How to Get Out of a Sunrun Solar Contract in California (2026 Guide)

If you signed a 20- or 25-year Sunrun lease or PPA in California and you're now staring at a true-up bill that doesn't match the savings projection your sales rep walked you through at your kitchen table — you're not stuck. You have more options than Sunrun's retention department will tell you on a phone call, but you have to know which lever to pull and when.
The playbook for exiting a Sunrun agreement in 2026 looks very different than it did three years ago. NEM 3.0 changed the math. The Vivint Solar acquisition created a paperwork mess that still hasn't fully cleared. And the California 1st District Court of Appeal's March 2026 ruling that left NEM 3.0 in place means a lot of homeowners — from Riverside to Roseville, from Bakersfield to Burlingame — are now locked into contracts whose savings projections never accounted for the rule change.
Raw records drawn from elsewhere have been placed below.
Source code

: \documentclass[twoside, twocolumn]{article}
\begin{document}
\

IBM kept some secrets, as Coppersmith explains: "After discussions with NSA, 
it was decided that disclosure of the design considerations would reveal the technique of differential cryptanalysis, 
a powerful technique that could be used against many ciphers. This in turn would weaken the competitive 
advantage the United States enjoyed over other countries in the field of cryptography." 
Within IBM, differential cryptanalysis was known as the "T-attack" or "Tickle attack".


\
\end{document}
This guide walks through every realistic exit path: the buyout schedule, the homeowner transfer, the legal cancellation grounds most people don't know they have, and the situations where doing nothing is genuinely the right answer.
The Quick Reality Check
Sunrun is the largest residential solar company in the United States, and after their 2020 acquisition of Vivint Solar, they hold the contracts on hundreds of thousands of California rooftops — from Mission Viejo and Yorba Linda through the Inland Empire, into Sacramento County, and across the Bay Area from San Jose to Walnut Creek.
Their standard agreement runs 20 to 25 years. There is no "cancel" button. What there is:
- Buyout — purchase the system outright at the price set in your contract's prepayment schedule
- Transfer — pass the agreement to a qualified buyer when you sell your home
- Refinance — pay off the lease with a solar loan and convert to ownership
- Legal cancellation — pursue rescission based on misrepresentation, particularly around NEM 3.0 savings projections
- Removal — the nuclear option, expensive and rarely the right call
- Run out the clock — sometimes the cheapest path
Which one is right depends on three things: how many years you have left, whether your savings projection was based on NEM 2.0 rules, and whether you're trying to sell your house in the next 24 months.
Option 1: The Buyout — When the Math Works
Every Sunrun lease has a buyout schedule buried in the contract. Look for the section titled "Purchase Option" or check the pricing appendix — typically Section 7 in newer agreements. The number drops each year as the system depreciates.
Typical buyout figures in California right now:
- A 2018 system in Temecula at year 8 of a 20-year lease — $14,000 to $19,000
- A 2021 Vivint-installed system in Elk Grove at year 5 of a 25-year PPA — $22,000 to $28,000
- Older systems from the early 2010s in Chula Vista or Lancaster — $8,000 to $12,000
To get your number, call Sunrun at 1-855-478-6786 and request a written buyout quote. Don't accept a verbal figure.
Buyout makes sense when your remaining payments over the contract term exceed the buyout cost plus electricity savings post-buyout, when you're selling within 12 months and your buyer is balking at the lease assumption, or when you have cash or a HELOC at a low rate that makes the math work. It's a trap when you're 18+ years into a 20-year contract (just wait it out), when the quote is suspiciously high compared to fair market value, or when you'd need high-interest debt to cover it.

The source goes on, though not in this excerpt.